Caroline Graham Hansen FC Barcelona celebrates after scoring the team's second goal during the Liga F match between FC Barcelona and Real Madrid Femenino at Estadi Olimpic Lluis Companys on November 19, 2023 in Barcelona, Spain.
Photo by Eric Alonso/Getty Images

It's funny to think about now, on the other side of what ended up an instantly iconic 5-0 thrashing, but for the first 40 minutes of Sunday's Liga F Clásico, it felt like Barcelona had missed an opportunity.
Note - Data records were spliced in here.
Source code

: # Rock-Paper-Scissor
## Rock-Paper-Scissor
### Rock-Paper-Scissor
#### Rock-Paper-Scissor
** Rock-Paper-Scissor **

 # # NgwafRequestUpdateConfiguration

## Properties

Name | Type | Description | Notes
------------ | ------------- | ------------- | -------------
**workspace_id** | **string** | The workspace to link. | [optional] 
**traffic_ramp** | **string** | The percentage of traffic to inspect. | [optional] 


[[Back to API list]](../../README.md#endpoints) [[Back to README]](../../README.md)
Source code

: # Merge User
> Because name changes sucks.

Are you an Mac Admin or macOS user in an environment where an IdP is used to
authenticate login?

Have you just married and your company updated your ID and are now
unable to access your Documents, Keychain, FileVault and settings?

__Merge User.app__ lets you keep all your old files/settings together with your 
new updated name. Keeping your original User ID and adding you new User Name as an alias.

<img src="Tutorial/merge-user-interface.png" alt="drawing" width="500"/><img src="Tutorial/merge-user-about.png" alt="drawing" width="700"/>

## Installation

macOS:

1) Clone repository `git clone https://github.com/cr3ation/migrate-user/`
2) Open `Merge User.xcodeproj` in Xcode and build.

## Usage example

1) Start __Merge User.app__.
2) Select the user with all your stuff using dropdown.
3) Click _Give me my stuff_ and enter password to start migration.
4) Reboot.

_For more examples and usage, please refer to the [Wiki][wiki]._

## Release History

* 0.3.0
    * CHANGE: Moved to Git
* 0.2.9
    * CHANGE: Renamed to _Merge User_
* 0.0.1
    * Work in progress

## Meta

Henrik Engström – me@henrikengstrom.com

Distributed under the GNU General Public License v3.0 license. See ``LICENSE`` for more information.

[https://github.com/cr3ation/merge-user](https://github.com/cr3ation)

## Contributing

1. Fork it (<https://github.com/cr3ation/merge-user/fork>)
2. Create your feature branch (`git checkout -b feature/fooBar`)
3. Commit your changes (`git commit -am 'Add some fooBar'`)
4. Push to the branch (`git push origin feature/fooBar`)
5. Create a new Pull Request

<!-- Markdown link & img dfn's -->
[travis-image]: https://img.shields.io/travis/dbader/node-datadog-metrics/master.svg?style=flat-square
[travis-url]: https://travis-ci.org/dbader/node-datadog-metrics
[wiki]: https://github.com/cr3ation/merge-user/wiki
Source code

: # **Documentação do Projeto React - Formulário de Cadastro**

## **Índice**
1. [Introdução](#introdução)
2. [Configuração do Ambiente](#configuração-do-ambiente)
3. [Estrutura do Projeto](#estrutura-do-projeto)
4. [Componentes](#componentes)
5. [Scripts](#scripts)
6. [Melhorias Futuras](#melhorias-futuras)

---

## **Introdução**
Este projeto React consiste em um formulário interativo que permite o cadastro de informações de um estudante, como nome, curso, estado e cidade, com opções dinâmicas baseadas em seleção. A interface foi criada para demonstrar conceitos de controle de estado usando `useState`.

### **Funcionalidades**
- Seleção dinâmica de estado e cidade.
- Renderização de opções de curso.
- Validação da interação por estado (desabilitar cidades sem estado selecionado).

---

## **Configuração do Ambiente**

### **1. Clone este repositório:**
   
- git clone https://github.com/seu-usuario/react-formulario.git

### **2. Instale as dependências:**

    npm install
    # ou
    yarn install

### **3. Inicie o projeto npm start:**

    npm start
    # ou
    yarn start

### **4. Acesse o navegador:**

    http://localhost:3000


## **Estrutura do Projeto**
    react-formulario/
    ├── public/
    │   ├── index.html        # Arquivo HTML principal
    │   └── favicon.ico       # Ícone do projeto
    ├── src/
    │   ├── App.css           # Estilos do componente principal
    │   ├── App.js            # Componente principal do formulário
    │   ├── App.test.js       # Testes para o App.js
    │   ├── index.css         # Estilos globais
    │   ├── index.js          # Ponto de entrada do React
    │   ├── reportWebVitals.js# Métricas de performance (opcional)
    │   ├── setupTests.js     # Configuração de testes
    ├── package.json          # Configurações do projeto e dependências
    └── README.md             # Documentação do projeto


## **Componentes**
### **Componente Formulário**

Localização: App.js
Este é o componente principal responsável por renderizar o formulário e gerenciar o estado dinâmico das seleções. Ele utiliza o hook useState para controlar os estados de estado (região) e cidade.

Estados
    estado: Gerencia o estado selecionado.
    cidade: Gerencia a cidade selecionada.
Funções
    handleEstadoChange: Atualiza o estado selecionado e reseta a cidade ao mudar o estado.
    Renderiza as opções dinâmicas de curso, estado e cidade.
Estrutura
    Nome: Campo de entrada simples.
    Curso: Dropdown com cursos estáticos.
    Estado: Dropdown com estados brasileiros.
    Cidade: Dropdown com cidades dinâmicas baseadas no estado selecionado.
As expected, the Blaugrana hosts torched their would-be rivals of Real Madrid pretty much from the opening whistle. But Barça's shooting sights weren't calibrated to their typical exactitude, and that, plus some heroic saves from Blanco keeper Misa Rodríguez, kept the home team from opening up what by all rights should've been a backbreaking lead midway through the first half. And really, that says everything about how impossibly good this Barcelona team is. In the first half, Barça was overwhelming but not very sharp; nevertheless, they took a three-goal lead into halftime that easily could've been twice as much. After the break, Barça played a far more relaxed game, no doubt in compensation for the injuries that have thinned the squad's depth and the exhausting density of the team's match schedule; nevertheless, they sent two more goals past the wholly overmatched Blancos to give the Catalan club another manita to remember.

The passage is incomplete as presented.